If you’ve been following this website and/or myself for the past few years, you’ll know that I get through a lot of animation and, in fact, I make it my mission to see every last one that comes out in cinemas regardless of quality. Therefore, I have seen a lot of mediocre-to-bad animated features in my time, mostly by non-major studios. See, what they, and most foreign animations that get a wide release, fail to do is craft out unique identities of their own. They instead settle for mediocrity and sloppily adhering to formula or just plain copying the more successful companies in the hopes that the successful money will magically roll down to them. Hell, I basically just got done ripping into Two By Two for this two weeks back!
Moomins, however, opts to carve out its own distinct identity, refusing to conform to modern animation trends and desiring to be different. Most obviously, there’s the fact that this is a traditionally-animated feature, handled expertly by Sandman Animation, instead of CG. Already this film is in my good graces as I am a sucker for traditional animation, but that alone is not the reason why Moomins looks so great. It is, after all, very simply designed and is mainly powered through limited-animation. Instead, it’s the design and colour of the world that makes that work so. Everything in the film is drawn with such a charming simplicity, from the characters to the environments to the rain to even crowds of people, a lack of extraneous details, that it makes a refreshing change from the busy “everything everywhere all at once” nature of most modern animation.
That’s not mentioning the colouring, though, which is the film’s visual trump card. The palette is very relaxingly warm, lots of oranges mixing effortlessly with whites and blues, with clever shading adding definition to the world and differentiating between certain buildings and background characters subtly but brilliantly. It’s a relaxing colour palette, too, that accurately communicates and portrays the low-key soft nature that the film is going for. It builds an identity beyond the fact that it’s traditionally animated, feeling decidedly newspaper comic-strip-y (which is where the characters come from but which I have no prior experience with, I must admit), and the fact that it commits to that simple and rather minimalist nature the whole way through is to be applauded.

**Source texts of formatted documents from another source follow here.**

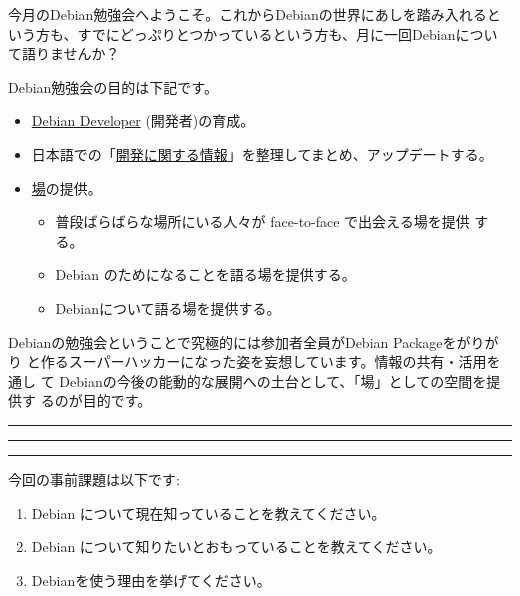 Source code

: \documentclass[mingoth,a4paper]{jsarticle}
\begin{document}
\begin{multicols}{2}
 
 
 今月のDebian勉強会へようこそ。これからDebianの世界にあしを踏み入れると
 いう方も、すでにどっぷりとつかっているという方も、月に一回Debianについ
 て語りませんか？

 Debian勉強会の目的は下記です。

 \begin{itemize}
 \item \underline{Debian Developer} (開発者)の育成。
 \item 日本語での「\underline{開発に関する情報}」を整理してまとめ、アップデートする。
 \item \underline{場}の提供。
 \begin{itemize}
  \item 普段ばらばらな場所にいる人々が face-to-face で出会える場を提供
	する。
  \item Debian のためになることを語る場を提供する。
  \item Debianについて語る場を提供する。
 \end{itemize}
 \end{itemize}		

 Debianの勉強会ということで究極的には参加者全員がDebian Packageをがりがり
 と作るスーパーハッカーになった姿を妄想しています。情報の共有・活用を通し
 て Debianの今後の能動的な展開への土台として、「場」としての空間を提供す
 るのが目的です。

\end{multicols}

\newpage

\begin{minipage}[b]{0.2\hsize}
 \colorbox{titleback}{}
\end{minipage}
\begin{minipage}[b]{0.8\hsize}
\hrule
\vspace{2mm}
\hrule
\tableofcontents
\vspace{2mm}
\hrule
\end{minipage}


今回の事前課題は以下です:

\begin{enumerate}
 \item Debian について現在知っていることを教えてください。
 \item Debian について知りたいとおもっていることを教えてください。
 \item Debianを使う理由を挙げてください。
\end{enumerate}
\end{document}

That low-key identity carries over into the non-visual elements of the film, too. Moomins on the Riviera is very low-key in everything – there’s only one chase, all lines of dialogue are delivered in this consciously soft manner, and the jokes are simple but understated, even delivering physical comedy in an incredibly quiet and deadpan manner. More importantly, Moomins is a weird film. It’s so low-key, so quietly innocuous and deadpan in the way that it delivers its material, that it can flit from everything from the Moomins electing to live on the bed of their large expensive hotel room, to a rich aristocrat who just wants to live like a penniless bohemian artist who only sculpts elephants, to a group of pirates who appear in the film’s first 10 minutes and then are never seen again, and yet still feel like a cohesive film.

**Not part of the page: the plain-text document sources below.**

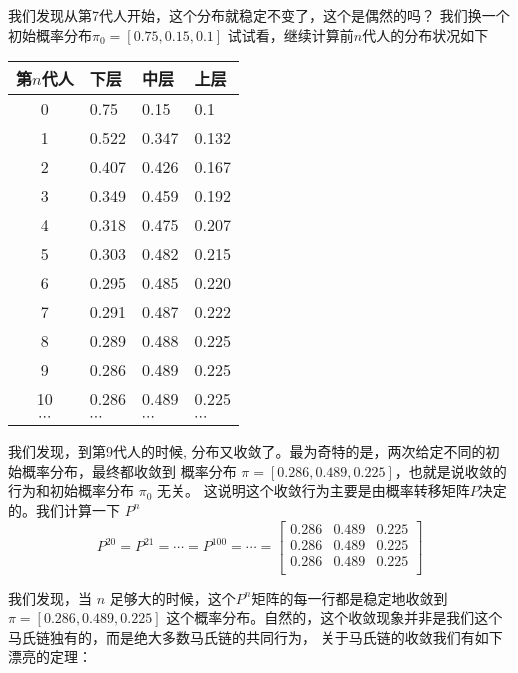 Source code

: 我们发现从第7代人开始，这个分布就稳定不变了，这个是偶然的吗？
我们换一个初始概率分布$\pi_0 = [0.75,0.15,0.1]$ 试试看，继续计算前$n$代人的分布状况如下
\begin{center}
\begin{tabular}{clll}
第$n$代人 & 下层 & 中层 & 上层 \\
\hline
0 & 0.75 & 0.15 & 0.1 \\
1 & 0.522 & 0.347 & 0.132 \\
2 & 0.407 & 0.426 & 0.167 \\
3 & 0.349 & 0.459 & 0.192 \\
4 & 0.318 & 0.475 & 0.207 \\
5 & 0.303 & 0.482 & 0.215 \\
6 & 0.295 & 0.485 & 0.220 \\
7 & 0.291 & 0.487 & 0.222 \\
8 & 0.289 & 0.488 & 0.225 \\
9 & 0.286 & 0.489 & 0.225 \\
10 & 0.286 & 0.489 & 0.225 \\
$\cdots$  & $\cdots$  & $\cdots$  & $\cdots$  \\
\end{tabular}
\end{center}

我们发现，到第9代人的时候, 分布又收敛了。最为奇特的是，两次给定不同的初始概率分布，最终都收敛到
概率分布 $\pi=[0.286, 0.489, 0.225]$，也就是说收敛的行为和初始概率分布 $\pi_0$ 无关。
这说明这个收敛行为主要是由概率转移矩阵$P$决定的。我们计算一下 $P^n$
$$ P^{20} = P^{21} = \cdots = P^{100} = \cdots =
\begin{bmatrix}
0.286 & 0.489 & 0.225 \\
0.286 & 0.489 & 0.225 \\
0.286 & 0.489 & 0.225 \\
\end{bmatrix}
$$

我们发现，当 $n$ 足够大的时候，这个$P^n$矩阵的每一行都是稳定地收敛到$\pi=[0.286, 0.489, 0.225]$
这个概率分布。自然的，这个收敛现象并非是我们这个马氏链独有的，而是绝大多数马氏链的共同行为，
关于马氏链的收敛我们有如下漂亮的定理：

The tone is so off-beat, so low-key, so deadpan that I have to admit a fondness for it even though I was never really truly entertained by the film – especially since some of its cast, specifically the nasally and massively unlikeable Little My and the unbearably shallow and irritating Snorkmaiden, are far too often not pleasant to watch. The feature-length animation landscape outside of The Big Three – still Disney, Pixar, and DreamWorks until Illumination are able to launch a good non-Despicable Me film – is mostly too generic and interchangeable, filled with soulless imitators or risk-averse opportunists. Hell, even The Big Three have got distinct brands by this point that they don’t try breaking out of enough. To have a film like Moomins come along with such a distinct and off-beat personality, even if it doesn’t quite work for me, is a legitimate breath of fresh air that I have to respect.

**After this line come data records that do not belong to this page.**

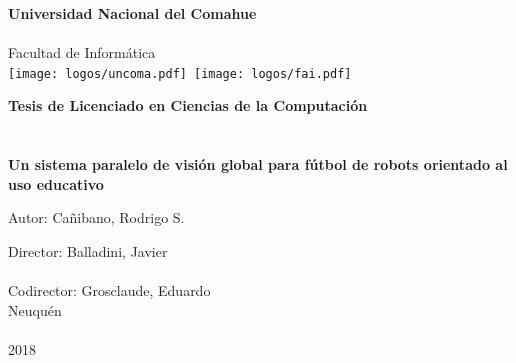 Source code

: 
\titlepage

\begin{center}
\ \\
\ \\
\vspace{-1cm}


\ \\

\vspace{0.5cm}
{\Large{\bf \sc Universidad Nacional del Comahue}}\\

\ \\
{\Large { \sc Facultad de Informática}}\\

\vspace{-2.5cm}
\mbox{\hspace{-1cm}\texttt{[image: logos/uncoma.pdf]}\hspace{13cm} \texttt{[image: logos/fai.pdf]}}


\vspace{6cm}

{\Large {\bf\sc Tesis de Licenciado en Ciencias de la Computación}}\\
\ \\
\ \\
{\LARGE {\bf Un sistema paralelo de visión global para fútbol de robots
	orientado al uso educativo}}\\
\vspace{3cm}

{\Large Autor: Cañibano, Rodrigo S.}\\
\vspace{2cm}

{\Large Director: Balladini, Javier}\\
\ \\
{\Large Codirector: Grosclaude, Eduardo}\\

\vfill
{\Large {\sc Neuquén}\hspace{6cm}{\sc Argentina}}\\
\ \\

{\Large 2018}\\

\end{center}

\pagebreak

Therefore, I’m willing to give Moomins on the Riviera a passing grade and recommend you all give it a try. I can’t guarantee that you’ll like or enjoy it, but it is something different and we should encourage different, especially something different that commits totally to and succeeds at that something different, even if it’s not completely to my tastes. Again, I didn’t really enjoy the film, but I do rather like it and it’s unlike most animated fare out there nowadays.